Stockholm: Structures That Support Change
Framework: Structural Fit (X-axis) vs. Transformation in Motion (Y-axis)
The “Clarifying Path Forward” Cluster
The dominant cluster sits in the center-left quadrant labeled “Clarifying Path Forward” – organizations committed to change but with unclear processes and roles while actively shaping how transformation will happen. This positioning reveals a critical phase: organizations have bought into transformation but are still figuring out the operating model to support it.
Key Observations:
- Movement Without Structure: Many dots cluster around medium-high transformation velocity but low structural clarity, indicating organizations are changing before establishing stable frameworks to support that change.
- The Emerging Flow Group: A secondary cluster in the upper-left (“Emerging Flow”) represents organizations moving fast in pockets but questioning scalability without structural support.
- Few Reach Transformation-Ready: The upper-right quadrant (“Transformation-Ready” with both structural support and active evolution) remains sparsely populated, confirming that few organizations have achieved alignment between structure and momentum.
- The Intent-Action Gap: The single dot at the bottom center (“aligned in intent, but slow to move”) captures organizations where strategic clarity hasn’t translated to operational velocity.
Structure Lags Behind Ambition
The concentration of dots with higher transformation velocity than structural readiness creates organizational stress. Processes and roles remain siloed or unclear even as teams attempt to work differently. This misalignment can create confusion, rework, and eventually transformation fatigue as enthusiasm meets structural friction. Organizations must invest in clarifying operating models, decision rights, and cross-functional workflows to sustain momentum.
Gothenburg: Risk Data vs. Actionability
Framework: Data Quantity (X-axis) vs. Actionability Level (Y-axis)
The Goldilocks Zone: Limited but Sharp
A striking pattern emerges with a strong cluster in the upper-center quadrant – organizations with modest data volumes but high actionability. This positioning challenges the assumption that more data automatically enables better decisions.
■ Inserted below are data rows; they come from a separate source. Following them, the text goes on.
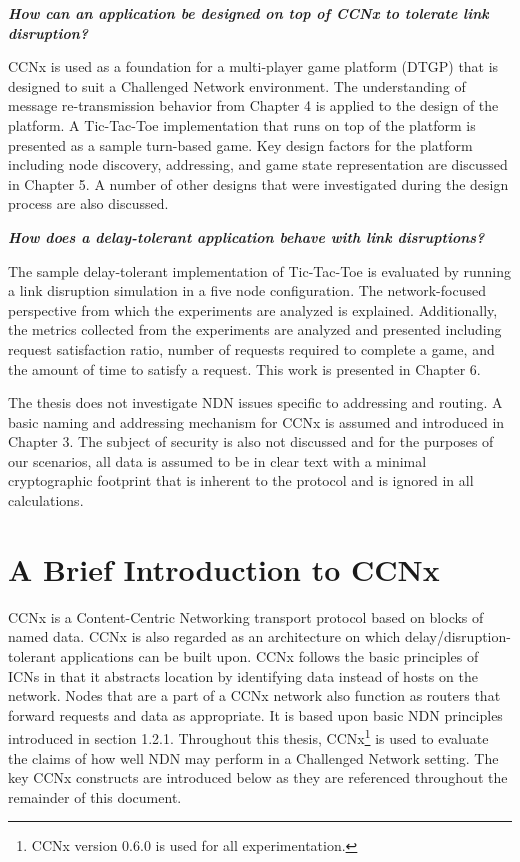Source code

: \documentclass[a4paper,12pt]{report}      %
\begin{document}
\vspace{1em}
\noindent\textsl{\textbf{How can an application be designed on top of CCNx to tolerate link disruption?}} \par
CCNx is used as a foundation for a multi-player game platform (DTGP) that is designed to suit a Challenged Network environment. 
The understanding of message re-transmission behavior from Chapter 4 is applied to the design of the platform. A Tic-Tac-Toe implementation 
that runs on top of the platform is presented as a sample turn-based game. Key design factors for the platform including
node discovery, addressing, and game state representation are discussed in Chapter 5. A number of other designs that were investigated during the design process are also discussed.

\vspace{1em}
\noindent\textsl{\textbf{How does a delay-tolerant application behave with link disruptions?}} \par
The sample delay-tolerant implementation of Tic-Tac-Toe is evaluated by running a link disruption simulation 
in a five node configuration. The network-focused perspective from which the experiments are analyzed is explained.
Additionally, the metrics collected from the experiments are analyzed and presented including request satisfaction ratio, 
number of requests required to complete a game, and the amount of time to satisfy a request. This work is presented in Chapter 6.

The thesis does not investigate NDN issues specific to addressing and routing. A basic naming and
addressing mechanism for CCNx is assumed and introduced in Chapter 3. The subject of security is
also not discussed and for the purposes of our scenarios, all data is assumed to be in clear text with a
minimal cryptographic footprint that is inherent to the protocol and is ignored in all calculations.

\pagebreak
\chapter{A Brief Introduction to CCNx}
CCNx is a Content-Centric Networking transport protocol based on blocks of named data\cite{CCNxproto}. CCNx is also regarded as an architecture on which delay/disruption-tolerant applications can be built upon. CCNx follows the basic principles of ICNs in that it abstracts location by identifying data instead of hosts on the network. Nodes that are a part of a CCNx network also function as routers that forward requests and data as appropriate. It is based upon basic NDN principles introduced in section 1.2.1. Throughout this thesis, CCNx\footnote{CCNx version 0.6.0 is used for all experimentation.} is used to evaluate the claims of how well NDN may perform in a Challenged Network setting. The key CCNx constructs are introduced below as they are referenced throughout the remainder of this document\cite{CCNxproto}.
\end{document}
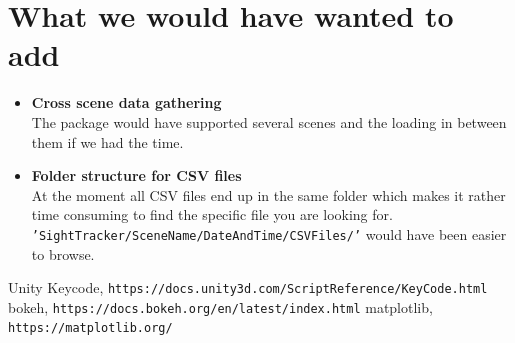 \documentclass[letterpaper]{article}
\begin{document}
\section{What we would have wanted to add}
\begin{itemize}
\item \textbf{Cross scene data gathering}\\
The package would have supported several scenes and the loading in between them if we had the time.
\item \textbf{Folder structure for CSV files}\\
At the moment all CSV files end up in the same folder which makes it rather time consuming to find the specific file you are looking for.\\
\texttt{'SightTracker/SceneName/DateAndTime/CSVFiles/'} would have been easier to browse.
\end{itemize}
\newpage
\begin{thebibliography}{9}
Unity Keycode,
\texttt{https://docs.unity3d.com/ScriptReference/KeyCode.html}
bokeh, 
\texttt{https://docs.bokeh.org/en/latest/index.html}
matplotlib,
\texttt{https://matplotlib.org/}

\end{thebibliography}
\end{document}
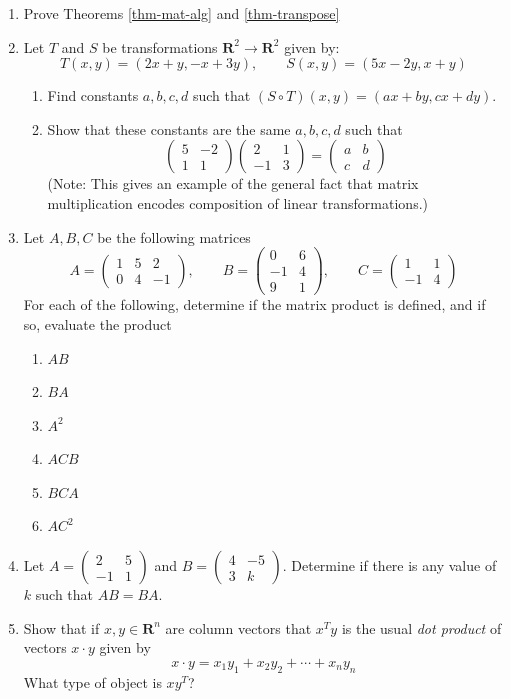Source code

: \documentclass[12pt]{article}
\numberwithin{equation}{subsection}
\numberwithin{figure}{subsection}
\theoremstyle{note}
\begin{document}
\begin{enumerate}[label=\arabic*.]
	\item Prove Theorems \ref{thm-mat-alg} and \ref{thm-transpose} 
	\item Let $T$ and $S$ be transformations $\mathbf{R}^2\to\mathbf{R}^2$ given by: \[ T(x,y)=(2x+y, -x+3y), \qquad S(x,y)=(5x-2y, x+y)\]
	\begin{enumerate}
		\item Find constants $a,b,c,d$ such that $(S\circ T)(x,y)=(ax+by, cx+dy)$.
		\item Show that these constants are the same $a,b,c,d$ such that \[\begin{pmatrix} 5 & -2 \\ 1 & 1\end{pmatrix} \begin{pmatrix} 2 & 1 \\ -1 & 3\end{pmatrix}= \begin{pmatrix} a & b \\ c&d\end{pmatrix}\]
	(Note: This gives an example of the general fact that matrix multiplication encodes composition of linear transformations.)
	\end{enumerate}
	\item Let $A,B,C$ be the following matrices \[ A=\begin{pmatrix} 1 & 5 & 2 \\ 0 & 4 & -1 \end{pmatrix}, \qquad B=\begin{pmatrix} 0 & 6 \\ -1 & 4 \\ 9 & 1\end{pmatrix}, \qquad C=\begin{pmatrix} 1 & 1 \\ -1 & 4\end{pmatrix} \]
	For each of the following, determine if the matrix product is defined, and if so, evaluate the product
	\begin{enumerate}
		\item $AB$
		\item $BA$
		\item $A^2$
		\item $ACB$
		\item $BCA$
		\item $AC^2$	
	\end{enumerate}

	\item Let $A=\begin{pmatrix} 2 & 5 \\ -1 & 1 \end{pmatrix}$ and $B=\begin{pmatrix} 4 & -5 \\ 3 & k \end{pmatrix}$. Determine if there is any value of $k$ such that $AB=BA$. 
	\item Show that if $x,y\in \mathbf{R}^n$ are column vectors that $x^Ty$ is the usual \textit{dot product} of vectors $x\cdot y$ given by \[x\cdot y=x_1y_1+x_2y_2+\cdots+x_ny_n\] 
	What type of object is $xy^T$?
	

\end{enumerate}
\end{document}
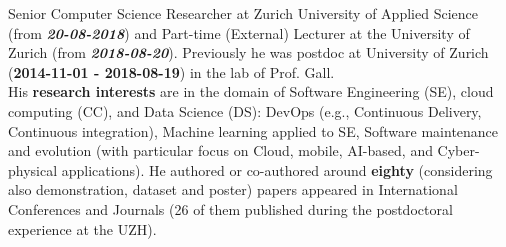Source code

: \documentclass[11pt]{article}
\begin{document}
Senior Computer Science Researcher at Zurich University of Applied Science (from \textit{\textbf{20-08-2018}}) and Part-time (External) Lecturer at the University of Zurich (from \textit{\textbf{2018-08-20}}). Previously he was postdoc at University of Zurich (\textbf{2014-11-01 - 2018-08-19}) in the lab of Prof. Gall. 
\medskip\\
His  \textbf{research interests} are in the domain of Software Engineering (SE), cloud computing (CC), and Data Science (DS): DevOps (e.g., Continuous Delivery, Continuous integration), Machine learning applied to SE, Software maintenance and evolution (with particular focus on Cloud, mobile, AI-based, and Cyber-physical applications). 
He authored or co-authored around \textbf{eighty} (considering also demonstration, dataset 
  and poster) papers appeared in International Conferences and Journals (26 of them published during the postdoctoral experience at the UZH). 
\end{document}
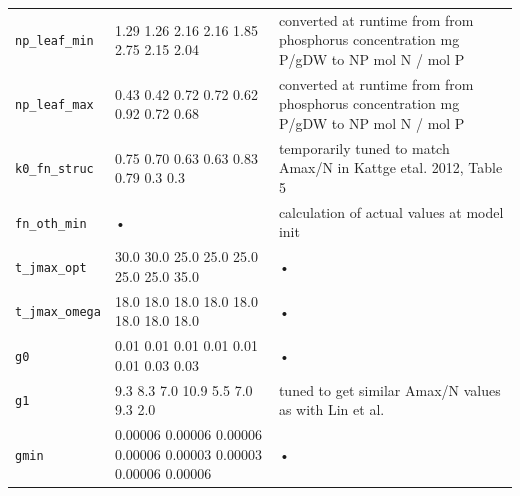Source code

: \begin{table}
\begin{tabularx}{\linewidth}{|l|l|X|}
\texttt{np\_leaf\_min} & 1.29 1.26 2.16 2.16 1.85 2.75 2.15 2.04 & converted at runtime from from phosphorus concentration mg P/gDW to NP mol N / mol P \\
\texttt{np\_leaf\_max} & 0.43 0.42 0.72 0.72 0.62 0.92 0.72 0.68 & converted at runtime from from phosphorus concentration mg P/gDW to NP mol N / mol P \\
\texttt{k0\_fn\_struc} & 0.75 0.70 0.63 0.63 0.83 0.79 0.3 0.3 & temporarily tuned to match Amax/N in Kattge etal. 2012, Table 5 \\
\texttt{fn\_oth\_min} & • & calculation of actual values at model init \\
\texttt{t\_jmax\_opt} & 30.0 30.0 25.0 25.0 25.0 25.0 25.0 35.0 & • \\
\texttt{t\_jmax\_omega} & 18.0 18.0 18.0 18.0 18.0 18.0 18.0 18.0 & • \\
\texttt{g0} & 0.01 0.01 0.01 0.01 0.01 0.01 0.03 0.03 & • \\
\texttt{g1} & 9.3 8.3 7.0 10.9 5.5 7.0 9.3 2.0 & tuned to get similar Amax/N values as with Lin et al. \\
\texttt{gmin} & 0.00006 0.00006 0.00006 0.00006 0.00003 0.00003 0.00006 0.00006 & • \\

\hline 
\end{tabularx}
\end{table}


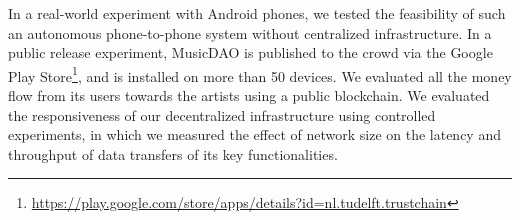 In a real-world experiment with Android phones, we tested the feasibility of such an autonomous phone-to-phone system without centralized infrastructure. In a public release experiment, MusicDAO is published to the crowd via the Google Play Store\footnote{\url{https://play.google.com/store/apps/details?id=nl.tudelft.trustchain}}, and is installed on more than 50 devices. We evaluated all the money flow from its users towards the artists using a public blockchain. We evaluated the responsiveness of our decentralized infrastructure using controlled experiments, in which we measured the effect of network size on the latency and throughput of data transfers of its key functionalities.

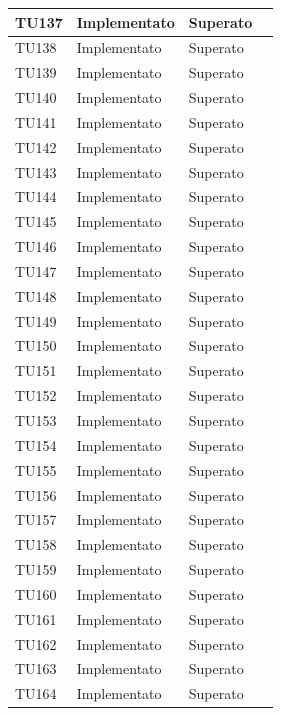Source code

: \begin{longtable}{|>{\centering\arraybackslash}m{1.6cm}|>{\centering\arraybackslash}m{6.41cm}|>{\centering\arraybackslash}m{3.1cm}| c |}
	\rowcolor{LightGray}
	TU137 & Implementato & Superato  \\ \hline
	TU138 & Implementato & Superato  \\ \hline
	\rowcolor{LightGray}
	TU139 & Implementato & Superato  \\ \hline
	TU140 & Implementato & Superato  \\ \hline
	\rowcolor{LightGray}
	TU141 & Implementato & Superato  \\ \hline
	TU142 & Implementato & Superato  \\ \hline
	\rowcolor{LightGray}
	TU143 & Implementato & Superato  \\ \hline
	TU144 & Implementato & Superato  \\ \hline
	\rowcolor{LightGray}
	TU145 & Implementato & Superato  \\ \hline
	TU146 & Implementato & Superato  \\ \hline
	\rowcolor{LightGray}
	TU147 & Implementato & Superato  \\ \hline
	TU148 & Implementato & Superato  \\ \hline
	\rowcolor{LightGray}
	TU149 & Implementato & Superato  \\ \hline
	TU150 & Implementato & Superato  \\ \hline
	\rowcolor{LightGray}
	TU151 & Implementato & Superato  \\ \hline
	TU152 & Implementato & Superato  \\ \hline
	\rowcolor{LightGray}
	TU153 & Implementato & Superato  \\ \hline
	TU154 & Implementato & Superato  \\ \hline
	\rowcolor{LightGray}
	TU155 & Implementato & Superato  \\ \hline
	TU156 & Implementato & Superato  \\ \hline
	\rowcolor{LightGray}
	TU157 & Implementato & Superato  \\ \hline
	TU158 & Implementato & Superato  \\ \hline
	\rowcolor{LightGray}
	TU159 & Implementato & Superato  \\ \hline
	TU160 & Implementato & Superato  \\ \hline
	\rowcolor{LightGray}
	TU161 & Implementato & Superato  \\ \hline
	TU162 & Implementato & Superato  \\ \hline
	\rowcolor{LightGray}
	TU163 & Implementato & Superato  \\ \hline
	TU164 & Implementato & Superato  \\ \hline

\end{longtable}
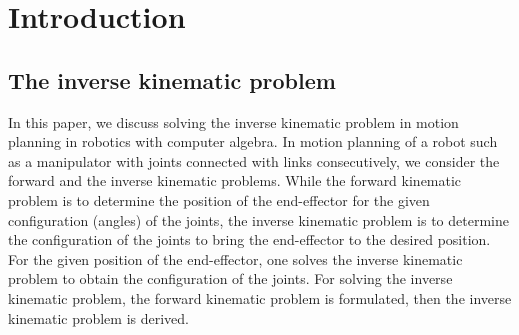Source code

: \documentclass{birkjour}
\theoremstyle{plain}
\theoremstyle{definition}
\begin{document}
    \maketitle

    \section{Introduction}

    \subsection{The inverse kinematic problem}

    In this paper, we discuss solving the inverse kinematic problem in 
    motion planning in robotics \cite{sic-kha2008} with computer algebra. 
    In motion planning of a robot such as a manipulator with joints connected with links consecutively, we consider the forward and the inverse kinematic problems.
    While the forward kinematic problem is to determine the position of the end-effector 
    for the given configuration (angles) of the joints, 
    the inverse kinematic problem is to determine the configuration of the joints
    to bring the end-effector to the desired position.
    For the given position of the end-effector, one solves the inverse kinematic problem to obtain 
    the configuration of the joints.
    For solving the inverse kinematic problem, the forward kinematic problem is formulated,
    then the inverse kinematic problem is derived.

\end{document}
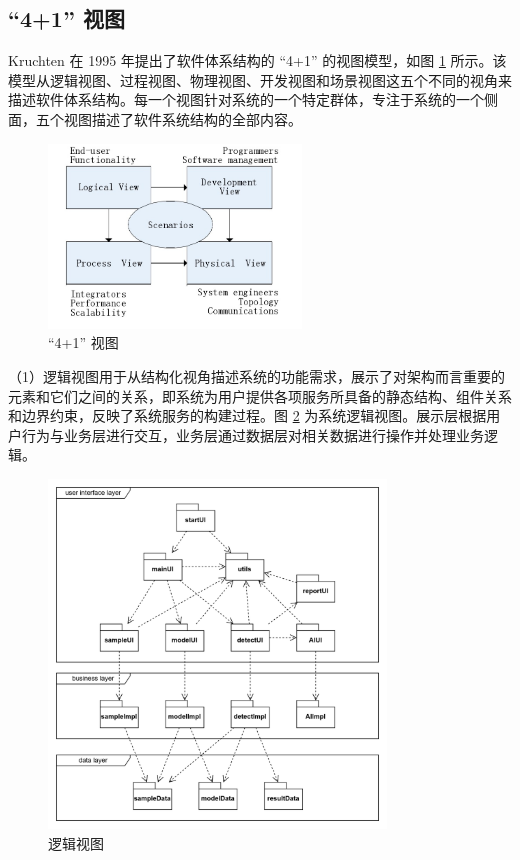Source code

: \documentclass[
  ]{njuthesis}
\begin{document}
\subsection{“4+1” 视图}

Kruchten 在 1995 年提出了软件体系结构的 “4+1” 的视图模型，如图 \ref{4+1视图} 所示。该模型从逻辑视图、过程视图、物理视图、开发视图和场景视图这五个不同的视角来描述软件体系结构。每一个视图针对系统的一个特定群体，专注于系统的一个侧面，五个视图描述了软件系统结构的全部内容\cite{[11]}。

\begin{figure}[htb]
    \centering
    \includegraphics[width=0.6\textwidth]{images/4+1视图.png}
    \caption{“4+1” 视图}
    \label{4+1视图}
\end{figure}

（1）逻辑视图用于从结构化视角描述系统的功能需求，展示了对架构而言重要的元素和它们之间的关系，即系统为用户提供各项服务所具备的静态结构、组件关系和边界约束，反映了系统服务的构建过程。图 \ref{逻辑视图} 为系统逻辑视图。展示层根据用户行为与业务层进行交互，业务层通过数据层对相关数据进行操作并处理业务逻辑。

\begin{figure}[H]
    \centering
    \includegraphics[width=0.8\textwidth]{images/逻辑视图.png}
    \caption{逻辑视图}
    \label{逻辑视图}
\end{figure}
\end{document}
Instead, it suggests that data quality, relevance, and focus matter more than comprehensiveness.
Key Observations:
- The Center Mass: The largest concentration sits at moderate data levels with medium-to-high actionability, suggesting most organizations have found a workable balance where they have enough data to act without being overwhelmed.
- Data Swamp Avoidance: Very few dots appear in the right-side quadrants (“Too Much Data” / “Data Swamp”), indicating organizations have largely avoided the trap of collecting data they cannot use.
- The Upper Cluster: Several organizations have achieved high actionability with limited data, demonstrating that focused risk intelligence with clear decision triggers outperforms comprehensive but unwieldy data systems.
- The Scattered Few: A few outliers sit in low actionability zones (left-center), suggesting they either have too little data to make decisions or haven’t established clear decision frameworks for the data they possess.
Quality Over Quantity
The upper-center clustering directly validates a key principle: actionable risk management doesn’t require exhaustive data collection. Organizations succeeding in this space have likely identified critical risk indicators, established clear decision thresholds, and empowered teams to act on signals without waiting for perfect information. This pattern stands in notable contrast to the survey finding that 56% of Copenhagen respondents cite data quality and fragmentation as a primary AI adoption barrier – suggesting that the challenge isn’t data volume but data integration and decision clarity.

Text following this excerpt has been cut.